Columbia has a lower stall speed than the SR22, our flap speed is 25kts higher, 130 vs 104kts for the first notch. Much better manners in the pattern.

Redundancy in that the airplane can be flown/landed using the trim.

The Cirrus nose gear is designed to displace along its column so on a rough field , the gear tends to “stick” and resist the airplane, likely to cause damage. The Columbia, as we mentioned during our demo displaces up vertically when it hits a bump.

As you also found out today The Columbia Power Level is 2700 rpm, our engine is capable of 350HP but we limit to 310.

Our structural integrity, fit and finish of leather and accessories are far superior as you mentioned it is the Mercedes of the high performance category in every way!!

I look forward to hearing your comments good and not so good, they are important to me and to Lancair. I want you to test fly the airplane again after you finish your SR22 demonstration. I will be happy to block off a couple of hours for you!!

Best regards,
Barbara Lisiewski
Lancair Mid Atlantic/Lancair Southeast LLC
office 757-877-4977 cell 757-344-4597 fax


A couple of negatives to an otherwise terrific plane:

  1. the seat as ‘upright’ is reclined too far . I have minor arthritis in my back and felt it tightening because I had to sit up unsupported and ‘reach for the stick’. If I had moved my seat closer, my legs would have been too cramped.
  2. The visibliity was much less than the Cirrus but probably because of more support structure across the top.
  3. The center beam that holds the reading lights is an unwelcome structure and seems to reduce the size of the interior…when I looked over at Mark, it seems I had to lower my head. I can’t imagine anyone taller than me being comfortable in the pilot seat.
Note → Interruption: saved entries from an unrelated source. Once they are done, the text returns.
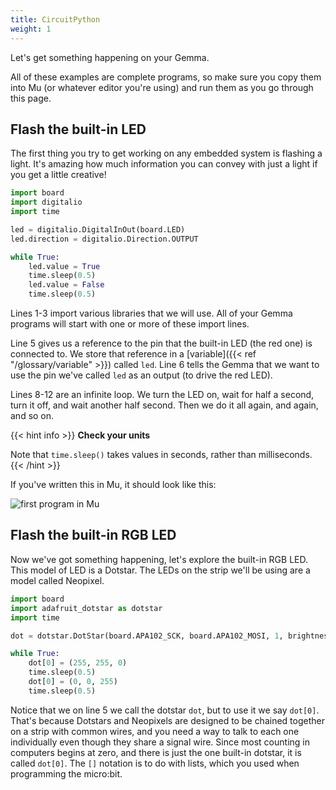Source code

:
 ```yaml
---
title: CircuitPython
weight: 1
---
```


Let's get something happening on your Gemma.

All of these examples are complete programs, so make sure you copy them into Mu (or whatever editor you're using)
and run them as you go through this page.

## Flash the built-in LED
The first thing you try to get working on any embedded system is flashing a light. It's amazing how much information
you can convey with just a light if you get a little creative!

```python {linenos=table}
import board
import digitalio
import time

led = digitalio.DigitalInOut(board.LED)
led.direction = digitalio.Direction.OUTPUT

while True:
    led.value = True
    time.sleep(0.5)
    led.value = False
    time.sleep(0.5)

```

Lines 1-3 import various libraries that we will use. All of your Gemma programs will start with one or more of these import lines.

Line 5 gives us a reference to the pin that the built-in LED (the red one) is connected to. We store that reference in a [variable]({{< ref "/glossary/variable" >}}) called `led`.
Line 6 tells the Gemma that we want to use the pin we've called `led` as an output (to drive the red LED).

Lines 8-12 are an infinite loop. We turn the LED on, wait for half a second, turn it off, and wait another half second.
Then we do it all again, and again, and so on.

{{< hint info >}}
**Check your units**

Note that `time.sleep()` takes values in seconds, rather than milliseconds.
{{< /hint >}}

If you've written this in Mu, it should look like this:

![first program in Mu](https://cdn-learn.adafruit.com/assets/assets/000/105/704/medium800/circuitpython_WtCP_Mu_blink_example.png?1634763853)

## Flash the built-in RGB LED
Now we've got something happening, let's explore the built-in RGB LED. This model of LED is a Dotstar.
The LEDs on the strip we'll be using are a model called Neopixel.

```python {linenos=table}
import board
import adafruit_dotstar as dotstar
import time

dot = dotstar.DotStar(board.APA102_SCK, board.APA102_MOSI, 1, brightness=0.2)

while True:
    dot[0] = (255, 255, 0)
    time.sleep(0.5)
    dot[0] = (0, 0, 255)
    time.sleep(0.5)
```

Notice that we on line 5 we call the dotstar `dot`, but to use it we say `dot[0]`. That's because
Dotstars and Neopixels are designed to be chained together on a strip with common wires,
and you need a way to talk to each one individually even though they share a signal wire. Since
most counting in computers begins at zero, and there is just the one built-in dotstar, it is
called `dot[0]`. The `[]` notation is to do with lists, which you used when programming the micro:bit.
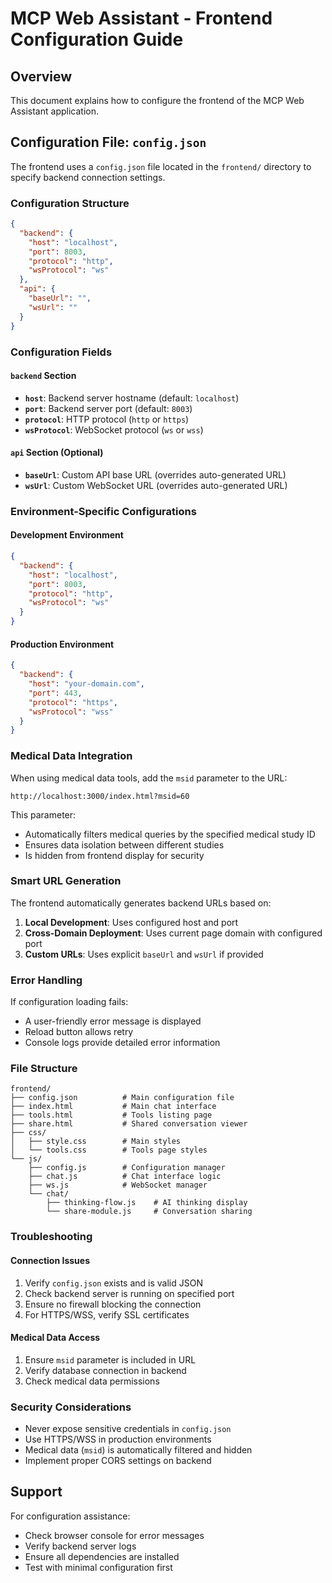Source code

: # MCP Web Assistant - Frontend Configuration Guide

## Overview
This document explains how to configure the frontend of the MCP Web Assistant application.

## Configuration File: `config.json`

The frontend uses a `config.json` file located in the `frontend/` directory to specify backend connection settings.

### Configuration Structure

```json
{
  "backend": {
    "host": "localhost",
    "port": 8003,
    "protocol": "http",
    "wsProtocol": "ws"
  },
  "api": {
    "baseUrl": "",
    "wsUrl": ""
  }
}
```

### Configuration Fields

#### `backend` Section
- **`host`**: Backend server hostname (default: `localhost`)
- **`port`**: Backend server port (default: `8003`)  
- **`protocol`**: HTTP protocol (`http` or `https`)
- **`wsProtocol`**: WebSocket protocol (`ws` or `wss`)

#### `api` Section (Optional)
- **`baseUrl`**: Custom API base URL (overrides auto-generated URL)
- **`wsUrl`**: Custom WebSocket URL (overrides auto-generated URL)

### Environment-Specific Configurations

#### Development Environment
```json
{
  "backend": {
    "host": "localhost",
    "port": 8003,
    "protocol": "http",
    "wsProtocol": "ws"
  }
}
```

#### Production Environment
```json
{
  "backend": {
    "host": "your-domain.com",
    "port": 443,
    "protocol": "https", 
    "wsProtocol": "wss"
  }
}
```

### Medical Data Integration

When using medical data tools, add the `msid` parameter to the URL:

```
http://localhost:3000/index.html?msid=60
```

This parameter:
- Automatically filters medical queries by the specified medical study ID
- Ensures data isolation between different studies
- Is hidden from frontend display for security

### Smart URL Generation

The frontend automatically generates backend URLs based on:

1. **Local Development**: Uses configured host and port
2. **Cross-Domain Deployment**: Uses current page domain with configured port
3. **Custom URLs**: Uses explicit `baseUrl` and `wsUrl` if provided

### Error Handling

If configuration loading fails:
- A user-friendly error message is displayed
- Reload button allows retry
- Console logs provide detailed error information

### File Structure

```
frontend/
├── config.json          # Main configuration file
├── index.html           # Main chat interface
├── tools.html           # Tools listing page
├── share.html           # Shared conversation viewer
├── css/
│   ├── style.css        # Main styles
│   └── tools.css        # Tools page styles
└── js/
    ├── config.js        # Configuration manager
    ├── chat.js          # Chat interface logic
    ├── ws.js            # WebSocket manager
    └── chat/
        ├── thinking-flow.js    # AI thinking display
        └── share-module.js     # Conversation sharing
```

### Troubleshooting

#### Connection Issues
1. Verify `config.json` exists and is valid JSON
2. Check backend server is running on specified port
3. Ensure no firewall blocking the connection
4. For HTTPS/WSS, verify SSL certificates

#### Medical Data Access
1. Ensure `msid` parameter is included in URL
2. Verify database connection in backend
3. Check medical data permissions

### Security Considerations

- Never expose sensitive credentials in `config.json`
- Use HTTPS/WSS in production environments
- Medical data (`msid`) is automatically filtered and hidden
- Implement proper CORS settings on backend

## Support

For configuration assistance:
- Check browser console for error messages
- Verify backend server logs
- Ensure all dependencies are installed
- Test with minimal configuration first
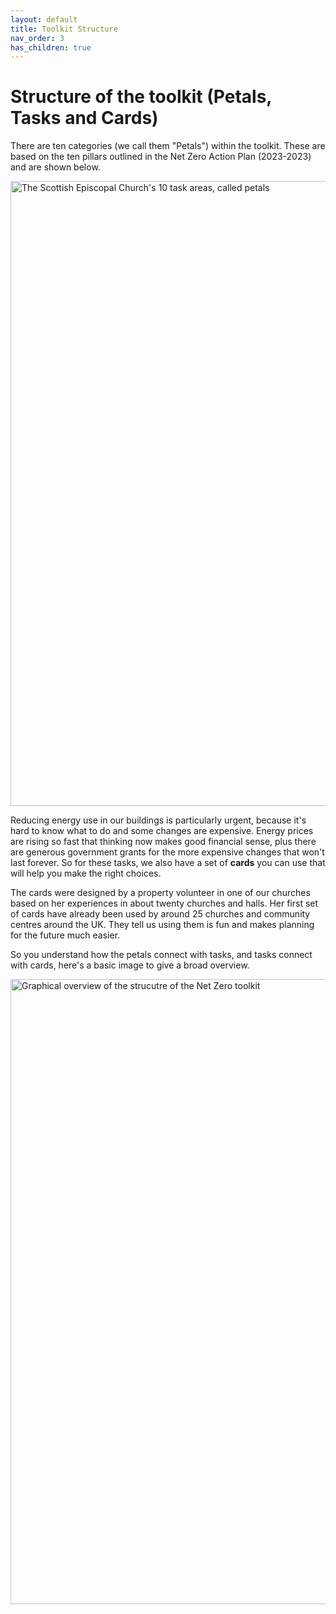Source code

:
 ```yaml
---
layout: default
title: Toolkit Structure
nav_order: 3
has_children: true
---
```


# Structure of the toolkit (Petals, Tasks and Cards)
There are ten categories (we call them "Petals") within the toolkit. These are based on the ten pillars outlined in the Net Zero Action Plan (2023-2023) and are shown below.

<img alt-text=' ' src='{{"/graphics/NetZeroActionPlan10petals.png" | relative_url}}'  alt="The Scottish Episcopal Church's 10 task areas, called petals" width="1000px">

Reducing energy use in our buildings is particularly urgent, because it's hard to know what to do and some changes are expensive.  Energy prices are rising so fast that thinking now makes good financial sense, plus there are generous government grants for the more expensive changes that won't last forever.  So for these tasks, we also have a set of **cards** you can use that will help you make the right choices.

The cards were designed by a property volunteer in one of our churches based on her experiences in about twenty churches and halls.  Her first set of cards have already been used by around 25 churches and community centres around the UK.  They tell us using them is fun and makes planning for the future much easier.

So you understand how the petals connect with tasks, and tasks connect with cards, here's a basic image to give a broad overview.

<img alt-text=' ' src='{{"/graphics/toolkitstructure.png" | relative_url}}'  alt="Graphical overview of the strucutre of the Net Zero toolkit" width="1000px">

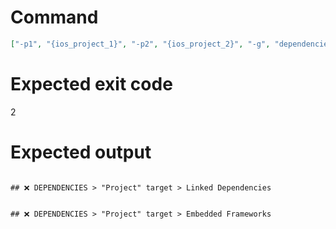 # Command
```json
["-p1", "{ios_project_1}", "-p2", "{ios_project_2}", "-g", "dependencies", "-t", "Project", "-f", "markdown"]
```

# Expected exit code
2

# Expected output
```

## ❌ DEPENDENCIES > "Project" target > Linked Dependencies


## ❌ DEPENDENCIES > "Project" target > Embedded Frameworks



```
It ‘seems’ the front cockpit is smaller than the Cirrus and although beautifully appointed, not nearly as comfortable to me.
  4. Besides having to ‘reach’ for the stick, the movement seemed heavy to me and I had to ‘work it’. I also felt to be comfortable with the stick you had to hit the trim after every move. Others have complained about this as well on the Lancair pilot’s site. I now know what they mean.
  5. The absense of BRS it still an issue for me. When I was 4, mom said it was difficult for me to give up my ‘security blanket’. At 43, I still have this problem!

But, the planes features, interior appointments/decor and structure seem superior to the Cirrus and it was incredibly smooth and vibration free. I could tell I was flying what seemed to be a stronger plane than my cirrus sr20. I am wondering if the 22 is going to ‘feel stronger’ than the 20 because of the increased weight. AS far as overall ‘sex appeal’, it is a toss up.
I appreciate your offer to return after I test fly the 22…We’ll book a few hours so I can go over the machine in more detail.
Don Rennie

Hi Don,

Thanks for your post. I am surprised to see an official representative from Lancair make so many negative comments about the Cirrus. I would hope that the Cirrus sales reps don’t say the same sorts of negative things about the Lancair - they’re both fine planes and I don’t really think either should have to talk negatively about the other in order to make a sale.

I wonder how the Cirrus folks handle it when someone comes up to them trying to decide between the Cirrus and Columbia. Hopefully they’re able to sell more on the benefits of the Cirrus rather than the negatives of the Lancair.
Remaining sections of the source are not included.